*Material for this task*.
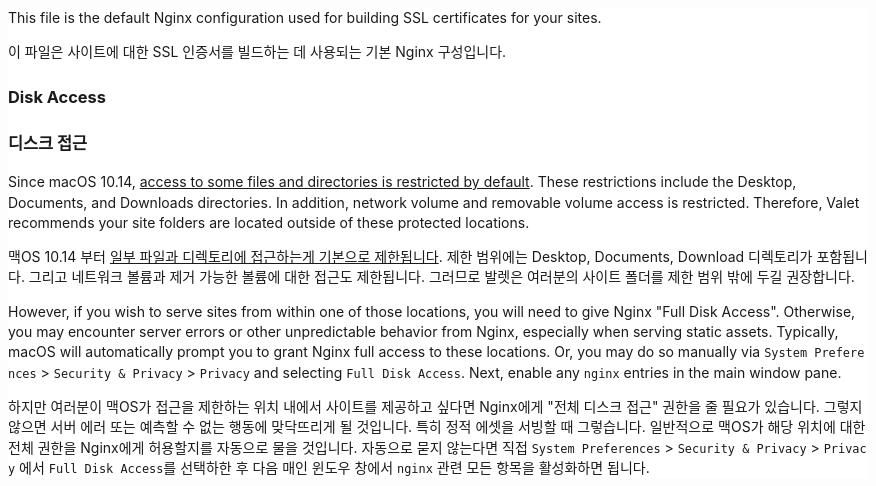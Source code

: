 This file is the default Nginx configuration used for building SSL certificates for your sites.

이 파일은 사이트에 대한 SSL 인증서를 빌드하는 데 사용되는 기본 Nginx 구성입니다.

<a name="disk-access"></a>
### Disk Access
### 디스크 접근

Since macOS 10.14, [access to some files and directories is restricted by default](https://manuals.info.apple.com/MANUALS/1000/MA1902/en_US/apple-platform-security-guide.pdf). These restrictions include the Desktop, Documents, and Downloads directories. In addition, network volume and removable volume access is restricted. Therefore, Valet recommends your site folders are located outside of these protected locations.

맥OS 10.14 부터 [일부 파일과 디렉토리에 접근하는게 기본으로 제한됩니다](https://manuals.info.apple.com/MANUALS/1000/MA1902/en_US/apple-platform-security-guide.pdf). 제한 범위에는 Desktop, Documents, Download 디렉토리가 포함됩니다. 그리고 네트워크 볼륨과 제거 가능한 볼륨에 대한 접근도 제한됩니다. 그러므로 발렛은 여러분의 사이트 폴더를 제한 범위 밖에 두길 권장합니다.

However, if you wish to serve sites from within one of those locations, you will need to give Nginx "Full Disk Access". Otherwise, you may encounter server errors or other unpredictable behavior from Nginx, especially when serving static assets. Typically, macOS will automatically prompt you to grant Nginx full access to these locations. Or, you may do so manually via `System Preferences` > `Security & Privacy` > `Privacy` and selecting `Full Disk Access`. Next, enable any `nginx` entries in the main window pane.

하지만 여러분이 맥OS가 접근을 제한하는 위치 내에서 사이트를 제공하고 싶다면 Nginx에게 "전체 디스크 접근" 권한을 줄 필요가 있습니다. 그렇지 않으면 서버 에러 또는 예측할 수 없는 행동에 맞닥뜨리게 될 것입니다. 특히 정적 에셋을 서빙할 때 그렇습니다. 일반적으로 맥OS가 해당 위치에 대한 전체 권한을 Nginx에게 허용할지를 자동으로 물을 것입니다. 자동으로 묻지 않는다면 직접 `System Preferences` > `Security & Privacy` > `Privacy` 에서 `Full Disk Access`를 선택하한 후 다음 매인 윈도우 창에서 `nginx` 관련 모든 항목을 활성화하면 됩니다.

*Work required*.
The answer must consist solely of the lines from the first line of the records through the line containing "However, if you", reproduced exactly and without the pictures.

*Task solution*.
Source code

: This file is the default Nginx configuration used for building SSL certificates for your sites.

이 파일은 사이트에 대한 SSL 인증서를 빌드하는 데 사용되는 기본 Nginx 구성입니다.

<a name="disk-access"></a>
### Disk Access
### 디스크 접근

Since macOS 10.14, [access to some files and directories is restricted by default](https://manuals.info.apple.com/MANUALS/1000/MA1902/en_US/apple-platform-security-guide.pdf). These restrictions include the Desktop, Documents, and Downloads directories. In addition, network volume and removable volume access is restricted. Therefore, Valet recommends your site folders are located outside of these protected locations.

맥OS 10.14 부터 [일부 파일과 디렉토리에 접근하는게 기본으로 제한됩니다](https://manuals.info.apple.com/MANUALS/1000/MA1902/en_US/apple-platform-security-guide.pdf). 제한 범위에는 Desktop, Documents, Download 디렉토리가 포함됩니다. 그리고 네트워크 볼륨과 제거 가능한 볼륨에 대한 접근도 제한됩니다. 그러므로 발렛은 여러분의 사이트 폴더를 제한 범위 밖에 두길 권장합니다.

However, if you wish to serve sites from within one of those locations, you will need to give Nginx "Full Disk Access". Otherwise, you may encounter server errors or other unpredictable behavior from Nginx, especially when serving static assets. Typically, macOS will automatically prompt you to grant Nginx full access to these locations. Or, you may do so manually via `System Preferences` > `Security & Privacy` > `Privacy` and selecting `Full Disk Access`. Next, enable any `nginx` entries in the main window pane.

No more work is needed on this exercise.